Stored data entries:
##############################

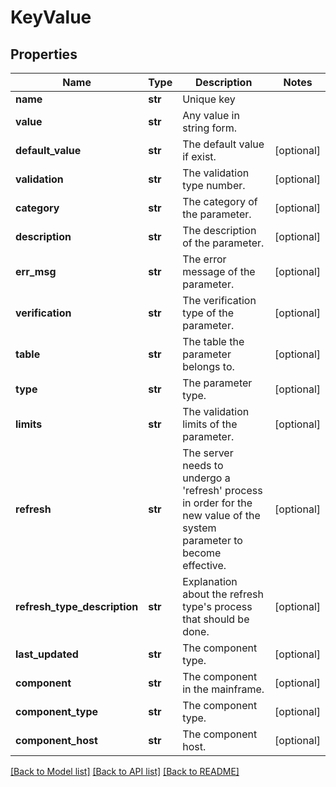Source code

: # KeyValue

## Properties
Name | Type | Description | Notes
------------ | ------------- | ------------- | -------------
**name** | **str** | Unique key | 
**value** | **str** | Any value in string form. | 
**default_value** | **str** | The default value if exist. | [optional] 
**validation** | **str** | The validation type number. | [optional] 
**category** | **str** | The category of the parameter. | [optional] 
**description** | **str** | The description of the parameter. | [optional] 
**err_msg** | **str** | The error message of the parameter. | [optional] 
**verification** | **str** | The verification type of the parameter. | [optional] 
**table** | **str** | The table the parameter belongs to. | [optional] 
**type** | **str** | The parameter type. | [optional] 
**limits** | **str** | The validation limits of the parameter. | [optional] 
**refresh** | **str** | The server needs to undergo a &#x27;refresh&#x27; process in order for the new value of the system parameter to become effective. | [optional] 
**refresh_type_description** | **str** | Explanation about the refresh type&#x27;s process that should be done. | [optional] 
**last_updated** | **str** | The component type. | [optional] 
**component** | **str** | The component in the mainframe. | [optional] 
**component_type** | **str** | The component type. | [optional] 
**component_host** | **str** | The component host. | [optional] 

[[Back to Model list]](../README.md#documentation-for-models) [[Back to API list]](../README.md#documentation-for-api-endpoints) [[Back to README]](../README.md)

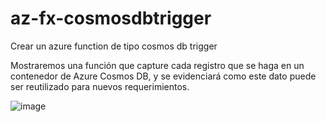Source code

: # az-fx-cosmosdbtrigger
Crear un azure function de tipo cosmos db trigger

Mostraremos una función que capture cada registro que se haga en un contenedor de Azure Cosmos DB, y se evidenciará como este dato puede ser reutilizado para nuevos requerimientos.

![image](https://github.com/user-attachments/assets/a2c4308a-e7ba-47c9-8e56-9e74434a47f7)

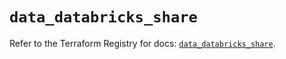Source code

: # `data_databricks_share`

Refer to the Terraform Registry for docs: [`data_databricks_share`](https://registry.terraform.io/providers/databricks/databricks/1.52.0/docs/data-sources/share).
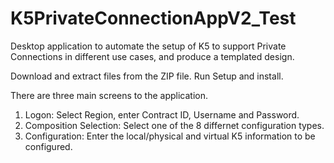 # K5PrivateConnectionAppV2_Test
Desktop application to automate the setup of K5 to support Private Connections in different use cases, and produce a templated design. 

Download and extract files from the ZIP file. Run Setup and install. 

There are three main screens to the application.
1. Logon: Select Region, enter Contract ID, Username and Password. 
2. Composition Selection: Select one of the 8 differnet configuration types.
3. Configuration: Enter the local/physical and virtual K5 information to be configured. 



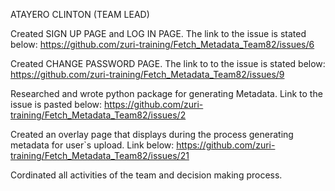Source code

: ATAYERO  CLINTON  (TEAM LEAD)

Created SIGN UP PAGE and LOG IN PAGE. The link to the issue is stated below:
https://github.com/zuri-training/Fetch_Metadata_Team82/issues/6

Created CHANGE PASSWORD PAGE. The link to to the issue is stated below:
https://github.com/zuri-training/Fetch_Metadata_Team82/issues/9

Researched and wrote python package for generating Metadata. Link to the issue is pasted below: 
https://github.com/zuri-training/Fetch_Metadata_Team82/issues/2

Created an overlay page that displays during the process generating metadata for user`s upload. Link below:
https://github.com/zuri-training/Fetch_Metadata_Team82/issues/21

Cordinated all activities of the team and decision making process.
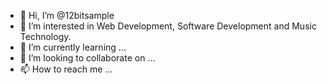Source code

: - 👋 Hi, I’m @12bitsample
- 👀 I’m interested in Web Development, Software Development and Music Technology.
- 🌱 I’m currently learning ...
- 💞️ I’m looking to collaborate on ...
- 📫 How to reach me ...

<!---
12bitsample/12bitsample is a ✨ special ✨ repository because its `README.md` (this file) appears on your GitHub profile.
You can click the Preview link to take a look at your changes.
--->
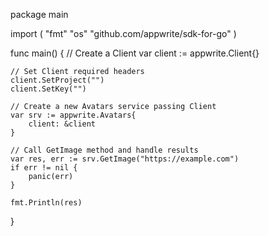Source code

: package main

import (
    "fmt"
    "os"
    "github.com/appwrite/sdk-for-go"
)

func main() {
    // Create a Client
    var client := appwrite.Client{}

    // Set Client required headers
    client.SetProject("")
    client.SetKey("")

    // Create a new Avatars service passing Client
    var srv := appwrite.Avatars{
        client: &client
    }

    // Call GetImage method and handle results
    var res, err := srv.GetImage("https://example.com")
    if err != nil {
        panic(err)
    }

    fmt.Println(res)
}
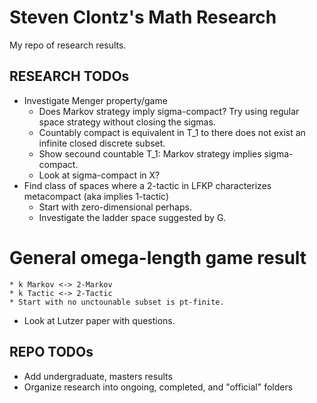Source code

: # Steven Clontz's Math Research

My repo of research results.

## RESEARCH TODOs

* Investigate Menger property/game
    * Does Markov strategy imply sigma-compact? Try using regular space strategy without closing the sigmas.
    * Countably compact is equivalent in T_1 to there does not exist an infinite closed discrete subset.
    * Show secound countable T_1: Markov strategy implies sigma-compact.
    * Look at sigma-compact in X?
* Find class of spaces where a 2-tactic in LFKP characterizes metacompact (aka implies 1-tactic)
    * Start with zero-dimensional perhaps.
    * Investigate the ladder space suggested by G.
# General omega-length game result
    * k Markov <-> 2-Markov
    * k Tactic <-> 2-Tactic
    * Start with no unctounable subset is pt-finite.
* Look at Lutzer paper with questions.

## REPO TODOs

* Add undergraduate, masters results
* Organize research into ongoing, completed, and "official" folders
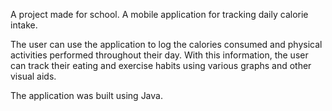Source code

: A project made for school. A mobile application for tracking daily calorie intake.

The user can use the application to log the calories consumed and physical activities performed throughout their day. With this information, the user can track their eating and exercise habits using various graphs and other visual aids.

The application was built using Java.
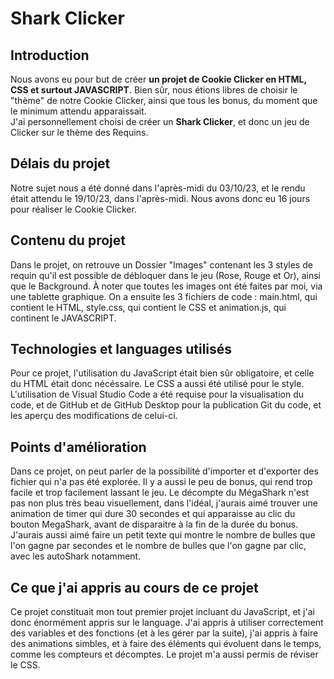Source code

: # Shark Clicker

## Introduction

Nous avons eu pour but de créer **un projet de Cookie Clicker en HTML, CSS et surtout JAVASCRIPT**. Bien sûr, nous étions libres de choisir le "thème" de notre Cookie Clicker, ainsi que tous les bonus, du moment que le minimum attendu apparaissait.  
J'ai personnellement choisi de créer un **Shark Clicker**, et donc un jeu de Clicker sur le thème des Requins.

## Délais du projet

Notre sujet nous a été donné dans l'après-midi du 03/10/23, et le rendu était attendu le 19/10/23, dans l'après-midi. Nous avons donc eu 16 jours pour réaliser le Cookie Clicker. 

## Contenu du projet

Dans le projet, on retrouve un Dossier "Images" contenant les 3 styles de requin qu'il est possible de débloquer dans le jeu (Rose, Rouge et Or), ainsi que le Background. À noter que toutes les images ont été faites par moi, via une tablette graphique. 
On a ensuite les 3 fichiers de code : main.html, qui contient le HTML, style.css, qui contient le CSS et animation.js, qui continent le JAVASCRIPT. 

## Technologies et languages utilisés

Pour ce projet, l'utilisation du JavaScript était bien sûr obligatoire, et celle du HTML était donc nécéssaire. Le CSS a aussi été utilisé pour le style. L'utilisation de Visual Studio Code a été requise pour la visualisation du code, et de GitHub et de GitHub Desktop pour la publication Git du code, et les aperçu des modifications de celui-ci. 

## Points d'amélioration

Dans ce projet, on peut parler de la possibilité d'importer et d'exporter des fichier qui n'a pas été explorée. Il y a aussi le peu de bonus, qui rend trop facile et trop facilement lassant le jeu. Le décompte du MégaShark n'est pas non plus très beau visuellement, dans l'idéal, j'aurais aimé trouver une animation de timer qui dure 30 secondes et qui apparaisse au clic du bouton MegaShark, avant de disparaitre à la fin de la durée du bonus.
J'aurais aussi aimé faire un petit texte qui montre le nombre de bulles que l'on gagne par secondes et le nombre de bulles que l'on gagne par clic, avec les autoShark notamment. 

## Ce que j'ai appris au cours de ce projet

Ce projet constituait mon tout premier projet incluant du JavaScript, et j'ai donc énormément appris sur le language. J'ai appris à utiliser correctement des variables et des fonctions (et à les gérer par la suite), j'ai appris à faire des animations simbles, et à faire des éléments qui évoluent dans le temps, comme les compteurs et décomptes. Le projet m'a aussi permis de réviser le CSS. 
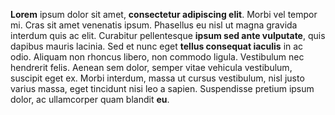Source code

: **Lorem** ipsum dolor sit amet, **consectetur adipiscing elit**. Morbi vel tempor mi. Cras sit amet venenatis ipsum. Phasellus eu nisl ut magna gravida interdum quis ac elit. Curabitur pellentesque **ipsum sed ante vulputate**, quis dapibus mauris lacinia. Sed et nunc eget **tellus consequat iaculis** in ac odio. Aliquam non rhoncus libero, non commodo ligula. Vestibulum nec hendrerit felis. Aenean sem dolor, semper vitae vehicula vestibulum, suscipit eget ex. Morbi interdum, massa ut cursus vestibulum, nisl justo varius massa, eget tincidunt nisi leo a sapien. Suspendisse pretium ipsum dolor, ac ullamcorper quam blandit **eu**.
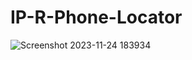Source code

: # IP-R-Phone-Locator
![Screenshot 2023-11-24 183934](https://github.com/Rithikraj7/IP-R-Phone-Locator/assets/108055323/5729d715-defd-4329-870a-ede6349dcab4)
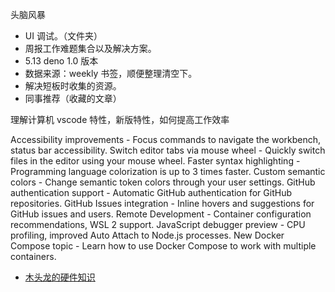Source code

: 头脑风暴

- UI 调试。（文件夹）
- 周报工作难题集合以及解决方案。
- 5.13 deno 1.0 版本
- 数据来源：weekly 书签，顺便整理清空下。
- 解决短板时收集的资源。
- 同事推荐（收藏的文章）

理解计算机
vscode 特性，新版特性，如何提高工作效率

Accessibility improvements - Focus commands to navigate the workbench, status bar accessibility.
Switch editor tabs via mouse wheel - Quickly switch files in the editor using your mouse wheel.
Faster syntax highlighting - Programming language colorization is up to 3 times faster.
Custom semantic colors - Change semantic token colors through your user settings.
GitHub authentication support - Automatic GitHub authentication for GitHub repositories.
GitHub Issues integration - Inline hovers and suggestions for GitHub issues and users.
Remote Development - Container configuration recommendations, WSL 2 support.
JavaScript debugger preview - CPU profiling, improved Auto Attach to Node.js processes.
New Docker Compose topic - Learn how to use Docker Compose to work with multiple containers.

- [木头龙的硬件知识](https://zhuanlan.zhihu.com/c_1111573753707921408)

##############################

What needs to be done:
Since the pictures are not part of the copy, please transcribe only the lines above from the one with "The application was built using Java." through the one with "Dans le projet, on", exactly and with both ends.

Final answer:
The application was built using Java.
Source code

: # Shark Clicker

## Introduction

Nous avons eu pour but de créer **un projet de Cookie Clicker en HTML, CSS et surtout JAVASCRIPT**. Bien sûr, nous étions libres de choisir le "thème" de notre Cookie Clicker, ainsi que tous les bonus, du moment que le minimum attendu apparaissait.  
J'ai personnellement choisi de créer un **Shark Clicker**, et donc un jeu de Clicker sur le thème des Requins.

## Délais du projet

Notre sujet nous a été donné dans l'après-midi du 03/10/23, et le rendu était attendu le 19/10/23, dans l'après-midi. Nous avons donc eu 16 jours pour réaliser le Cookie Clicker. 

## Contenu du projet

Dans le projet, on retrouve un Dossier "Images" contenant les 3 styles de requin qu'il est possible de débloquer dans le jeu (Rose, Rouge et Or), ainsi que le Background. À noter que toutes les images ont été faites par moi, via une tablette graphique. 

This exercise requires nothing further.